In this photo taken Wednesday, Jan. 21, 2015, Microsoft's Lorraine Bardeen demonstrates a hologram device as what she "sees" is projected on a screen behind during an event at the company's headquarters in Redmond, Wash. (AP Photo/Elaine Thompson)

Windows 10 wasn’t the biggest news Microsoft announced this week. It was Windows Holographic, Microsoft’s project to invent the next computing paradigm.

“This is the next PC,” as one developer featured in the Microsoft presentation put it.

On Wednesday, Microsoft was brimming with ideas about how the technology will be used.

Exploring Mars as a hologram, for example.  Or something more practical like house repairs with the help of an “expert” hologram.

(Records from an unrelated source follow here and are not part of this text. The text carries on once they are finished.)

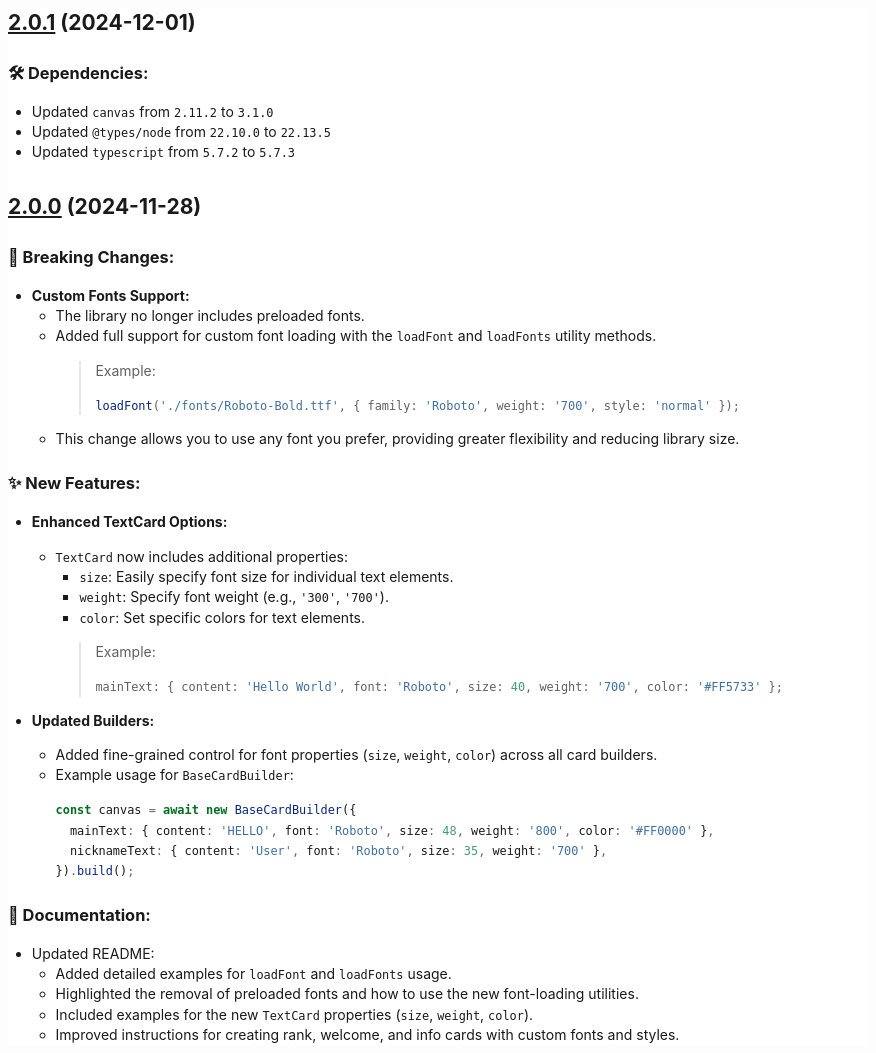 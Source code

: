 ## [2.0.1](https://github.com/Gusarovv/discord-card-canvas/compare/v2.0.0...v2.0.1) (2024-12-01)

### 🛠 Dependencies:

- Updated `canvas` from `2.11.2` to `3.1.0`
- Updated `@types/node` from `22.10.0` to `22.13.5` 
- Updated `typescript` from `5.7.2` to `5.7.3`

## [2.0.0](https://github.com/Gusarovv/discord-card-canvas/compare/v1.4.4...v2.0.0) (2024-11-28)

### 🚀 Breaking Changes:

- **Custom Fonts Support:**
  - The library no longer includes preloaded fonts.
  - Added full support for custom font loading with the `loadFont` and `loadFonts` utility methods.
    > Example:
    > ```typescript
    > loadFont('./fonts/Roboto-Bold.ttf', { family: 'Roboto', weight: '700', style: 'normal' });
    > ```
  - This change allows you to use any font you prefer, providing greater flexibility and reducing library size.

### ✨ New Features:

- **Enhanced TextCard Options:**
  - `TextCard` now includes additional properties:
    - `size`: Easily specify font size for individual text elements.
    - `weight`: Specify font weight (e.g., `'300'`, `'700'`).
    - `color`: Set specific colors for text elements.
    > Example:
    > ```typescript
    > mainText: { content: 'Hello World', font: 'Roboto', size: 40, weight: '700', color: '#FF5733' };
    > ```

- **Updated Builders:**
  - Added fine-grained control for font properties (`size`, `weight`, `color`) across all card builders.
  - Example usage for `BaseCardBuilder`:
    ```typescript
    const canvas = await new BaseCardBuilder({
      mainText: { content: 'HELLO', font: 'Roboto', size: 48, weight: '800', color: '#FF0000' },
      nicknameText: { content: 'User', font: 'Roboto', size: 35, weight: '700' },
    }).build();
    ```

### 📖 Documentation:

- Updated README:
  - Added detailed examples for `loadFont` and `loadFonts` usage.
  - Highlighted the removal of preloaded fonts and how to use the new font-loading utilities.
  - Included examples for the new `TextCard` properties (`size`, `weight`, `color`).
  - Improved instructions for creating rank, welcome, and info cards with custom fonts and styles.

Or work: “Imagine an architect walking around their designs,” said Alex Kipman, the man responsible for the project at Microsoft, when introducing Windows Holographic.

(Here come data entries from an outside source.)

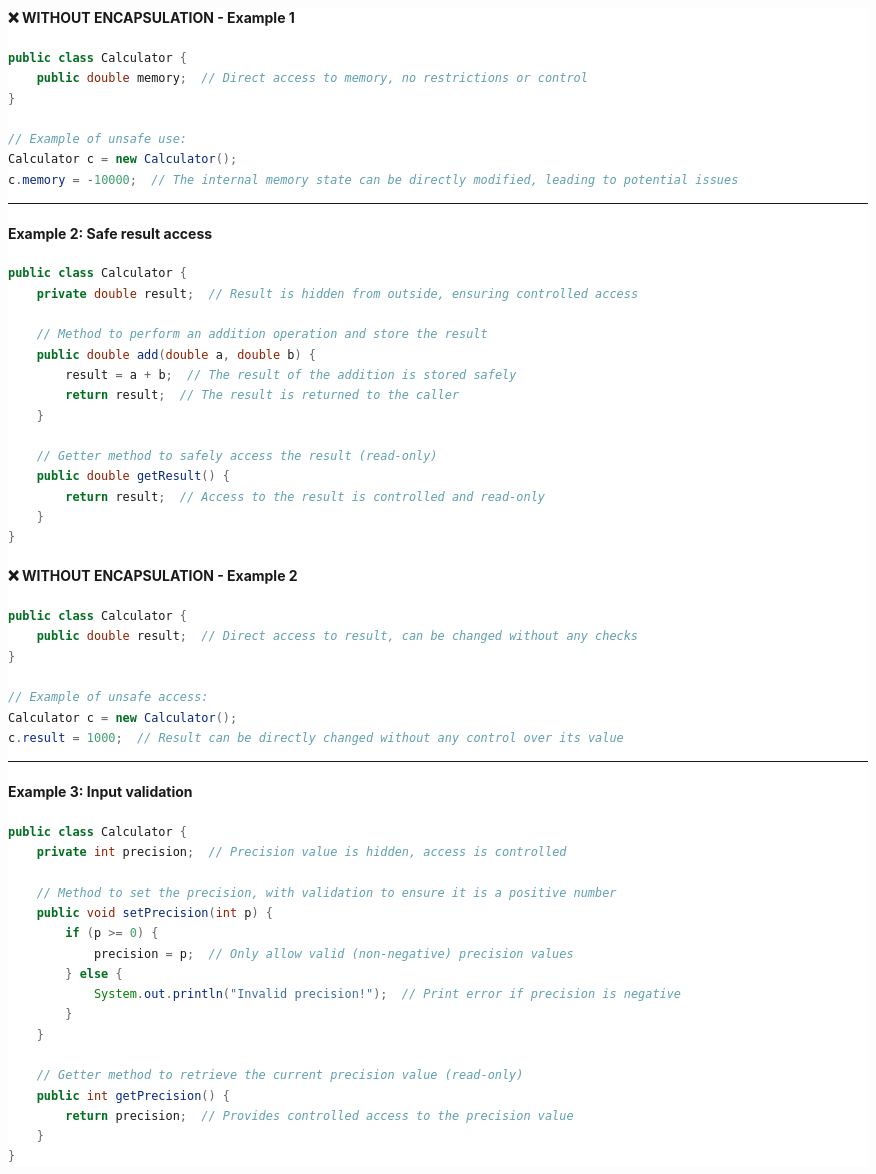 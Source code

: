 #### ❌ WITHOUT ENCAPSULATION - Example 1
```java
public class Calculator {
    public double memory;  // Direct access to memory, no restrictions or control
}

// Example of unsafe use:
Calculator c = new Calculator();
c.memory = -10000;  // The internal memory state can be directly modified, leading to potential issues
```

---

#### Example 2: Safe result access
```java
public class Calculator {
    private double result;  // Result is hidden from outside, ensuring controlled access

    // Method to perform an addition operation and store the result
    public double add(double a, double b) {
        result = a + b;  // The result of the addition is stored safely
        return result;  // The result is returned to the caller
    }

    // Getter method to safely access the result (read-only)
    public double getResult() {
        return result;  // Access to the result is controlled and read-only
    }
}
```

#### ❌ WITHOUT ENCAPSULATION - Example 2
```java
public class Calculator {
    public double result;  // Direct access to result, can be changed without any checks
}

// Example of unsafe access:
Calculator c = new Calculator();
c.result = 1000;  // Result can be directly changed without any control over its value
```

---

#### Example 3: Input validation
```java
public class Calculator {
    private int precision;  // Precision value is hidden, access is controlled

    // Method to set the precision, with validation to ensure it is a positive number
    public void setPrecision(int p) {
        if (p >= 0) {
            precision = p;  // Only allow valid (non-negative) precision values
        } else {
            System.out.println("Invalid precision!");  // Print error if precision is negative
        }
    }

    // Getter method to retrieve the current precision value (read-only)
    public int getPrecision() {
        return precision;  // Provides controlled access to the precision value
    }
}
```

What is a hologram exactly?  In the movie Star Wars, Obi-Wan Kenobi was represented as a hologram -- or a moving three-dimensional representation of a person.

But the best way to understand what all of this means is through HoloLens, the holographic glasses that Microsoft has developed to see a combination of a virtual world and the actual one.

“We’ve invented the most advanced holographic computer the world has ever seen,” Kipman said.

He explained that HoloLens has “see-through” holographic high-definition lenses for interacting with the holograms as you walk through the real world.  It also comes with spatial sound so holograms can be heard “even when they’re behind us.”   And it has advanced sensors to capture information about the surrounding environment.

All of this was crystallized in a demonstration where a “quad copter” (similar to a drone) was built piece by piece from a virtual toolbox.  After donning the HoloLens glasses, all the design work was done in a three-dimensional space by grabbing, inserting, aligning, and tweaking components with the hand.  Then the quad copter was created on a 3D printer and a successful test flight done before the audience.

Think all of this is in the distant future?  It isn’t, according to Microsoft.  HoloLens will be available in the “Windows 10 timeframe,” said Kipman, implying sometime in the next few years.

And key technology has already been integrated into Windows.   Microsoft has been working on Windows Holographic for about five years and has built the technology -- referred to as APIs or application programming interfaces -- into Windows 10 and the new Windows 10 “universal apps” that run across Windows PCs, tablets, and phones.

“All Windows Universal apps can be made to work with Windows Holographic,” Kipman said.

And what’s inside HoloLens is also a surprise. In addition to the standard CPU (central processing unit) and GPU (graphics processing unit) chips, Microsoft has “invented a third processor,” a holographic processing unit.

“The ‘HPU’ gives us the ability to understand where you’re looking. To understand your gestures. To understand your voice. It gives the ability to spatially map the entire world around us. And to run without any wires all while processing terabytes of information from all of these sensors. All in real time. No external cameras. No phone required and no connection to a PC needed,” Kipman explained.

The crowning achievement so far for HoloLens is cooperation with NASA’s Jet Propulsion Laboratory in Pasadena, Calif.  JPL is working with Microsoft to apply Windows Holographic and HoloLens to the Mars Rover. 

“There’s a tool that we’re building with Microsoft to connect scientists and engineers with the environment of the Curiosity Mars Rover,” explained Jeff Norris, JPL OnSight Project Lead, who appeared in a video at the end of the presentation.

“We can’t yet put our scientists physically on Mars [but] technology like this allows us to investigate what’s possible if we can make them virtually present,” he said.